Core Concepts
The proposed FedACG algorithm improves the consistency across clients and facilitates the convergence of the server model by broadcasting a global model with a lookahead gradient, enabling clients to perform local updates along the trajectory of the global gradient. FedACG also regularizes local updates by aligning each client with the overshot global model to reduce bias and improve the stability of the algorithm.
Abstract
The paper proposes a novel federated learning algorithm called Federated Averaging with Accelerated Client Gradient (FedACG) to address the challenges of high heterogeneity in training data distributed over clients and limited client participation rates in federated learning.
Key highlights:
FedACG transmits the global model integrated with the global momentum as a single message, allowing each client to perform local updates along the landscape of the global loss function. This approach reduces the gap between global and local losses.
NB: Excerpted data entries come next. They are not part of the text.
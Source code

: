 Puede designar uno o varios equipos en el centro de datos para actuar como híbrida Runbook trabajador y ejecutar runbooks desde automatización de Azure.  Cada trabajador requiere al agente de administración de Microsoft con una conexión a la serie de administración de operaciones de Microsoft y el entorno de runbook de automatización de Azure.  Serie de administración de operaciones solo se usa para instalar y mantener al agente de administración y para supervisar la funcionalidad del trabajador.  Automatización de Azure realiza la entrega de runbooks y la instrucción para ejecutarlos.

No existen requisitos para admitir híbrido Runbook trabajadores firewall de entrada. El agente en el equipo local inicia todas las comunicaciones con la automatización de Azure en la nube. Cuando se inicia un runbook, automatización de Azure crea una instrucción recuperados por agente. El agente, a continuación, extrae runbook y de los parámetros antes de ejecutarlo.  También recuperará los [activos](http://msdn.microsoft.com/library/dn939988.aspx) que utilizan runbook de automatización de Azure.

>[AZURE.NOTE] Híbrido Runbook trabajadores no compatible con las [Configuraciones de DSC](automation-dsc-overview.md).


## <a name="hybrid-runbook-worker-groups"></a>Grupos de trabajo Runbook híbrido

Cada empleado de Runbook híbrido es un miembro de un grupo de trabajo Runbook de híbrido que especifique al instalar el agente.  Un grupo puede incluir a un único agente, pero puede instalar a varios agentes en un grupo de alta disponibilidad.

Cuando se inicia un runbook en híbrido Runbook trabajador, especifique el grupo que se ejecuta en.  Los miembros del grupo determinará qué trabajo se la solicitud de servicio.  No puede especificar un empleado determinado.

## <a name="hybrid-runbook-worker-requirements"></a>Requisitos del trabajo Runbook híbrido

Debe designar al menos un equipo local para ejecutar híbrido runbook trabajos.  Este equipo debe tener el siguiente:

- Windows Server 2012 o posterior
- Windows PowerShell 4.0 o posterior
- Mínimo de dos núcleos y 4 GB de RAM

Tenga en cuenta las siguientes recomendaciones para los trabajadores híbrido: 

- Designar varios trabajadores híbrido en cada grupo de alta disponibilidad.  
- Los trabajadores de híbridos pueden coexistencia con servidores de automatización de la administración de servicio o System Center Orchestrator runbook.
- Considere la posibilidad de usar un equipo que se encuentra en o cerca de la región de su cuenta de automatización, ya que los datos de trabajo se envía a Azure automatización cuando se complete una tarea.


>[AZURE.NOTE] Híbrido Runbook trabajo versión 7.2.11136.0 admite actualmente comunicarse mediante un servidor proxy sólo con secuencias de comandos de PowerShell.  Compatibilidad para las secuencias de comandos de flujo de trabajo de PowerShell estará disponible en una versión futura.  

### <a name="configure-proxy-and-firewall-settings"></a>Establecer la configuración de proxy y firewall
FedACG adds a regularization term in the objective function of clients to make the local gradients more consistent across clients, further improving the stability of the algorithm.
FedACG is free from additional communication costs, extra computation in the server, and memory overhead of clients, making it suitable for real-world federated learning settings.
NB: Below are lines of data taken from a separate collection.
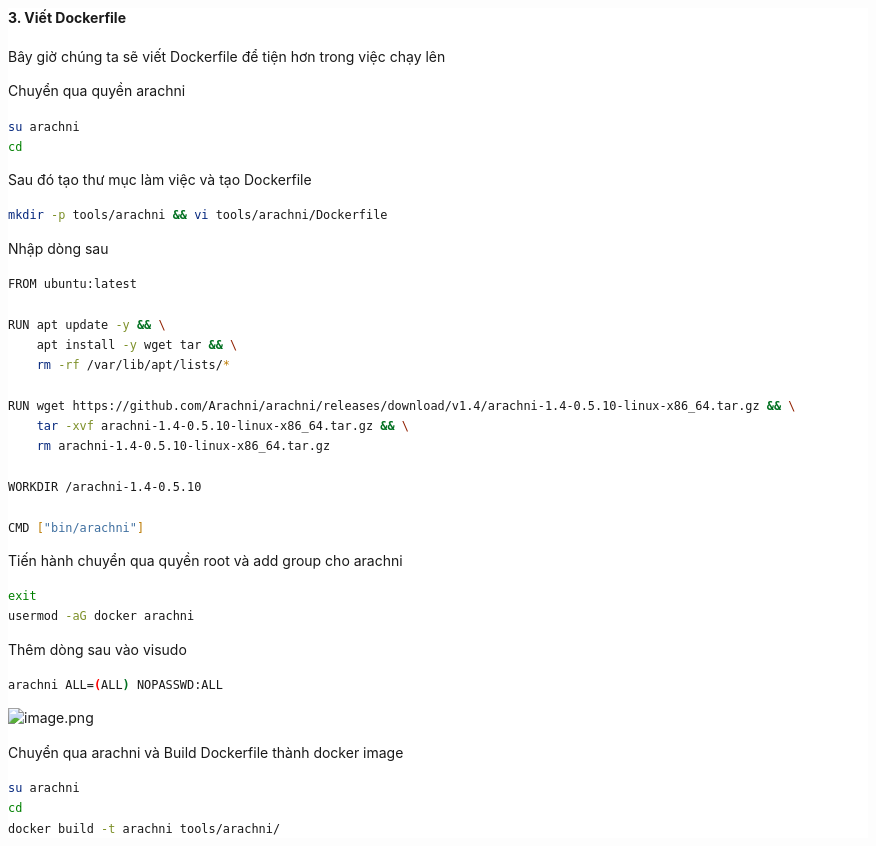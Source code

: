 #### 3. Viết Dockerfile

Bây giờ chúng ta sẽ viết Dockerfile để tiện hơn trong việc chạy lên 

Chuyển qua quyền arachni

```bash
su arachni
cd
```

Sau đó tạo thư mục làm việc và tạo Dockerfile

```bash
mkdir -p tools/arachni && vi tools/arachni/Dockerfile
```

Nhập dòng sau

```bash
FROM ubuntu:latest

RUN apt update -y && \
    apt install -y wget tar && \
    rm -rf /var/lib/apt/lists/*

RUN wget https://github.com/Arachni/arachni/releases/download/v1.4/arachni-1.4-0.5.10-linux-x86_64.tar.gz && \
    tar -xvf arachni-1.4-0.5.10-linux-x86_64.tar.gz && \
    rm arachni-1.4-0.5.10-linux-x86_64.tar.gz

WORKDIR /arachni-1.4-0.5.10

CMD ["bin/arachni"]
```

Tiến hành chuyển qua quyền root và add group cho arachni

```bash
exit
usermod -aG docker arachni
```

Thêm dòng sau vào visudo 

```bash
arachni ALL=(ALL) NOPASSWD:ALL
```

![image.png](/images/10-dast/image%209.png?featherlight=false&width=60pc)

Chuyển qua arachni và Build Dockerfile thành docker image 

```bash
su arachni
cd
docker build -t arachni tools/arachni/
```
FedACG demonstrates outstanding performance in terms of communication efficiency and robustness to client heterogeneity, especially with low client participation rates, outperforming state-of-the-art federated learning methods.
The authors provide a theoretical convergence analysis of FedACG for non-convex loss functions, matching the best convergence rate of existing federated learning methods.
Stats
The paper does not contain any explicit numerical data or statistics to support the key logics. The results are presented in the form of accuracy and communication rounds.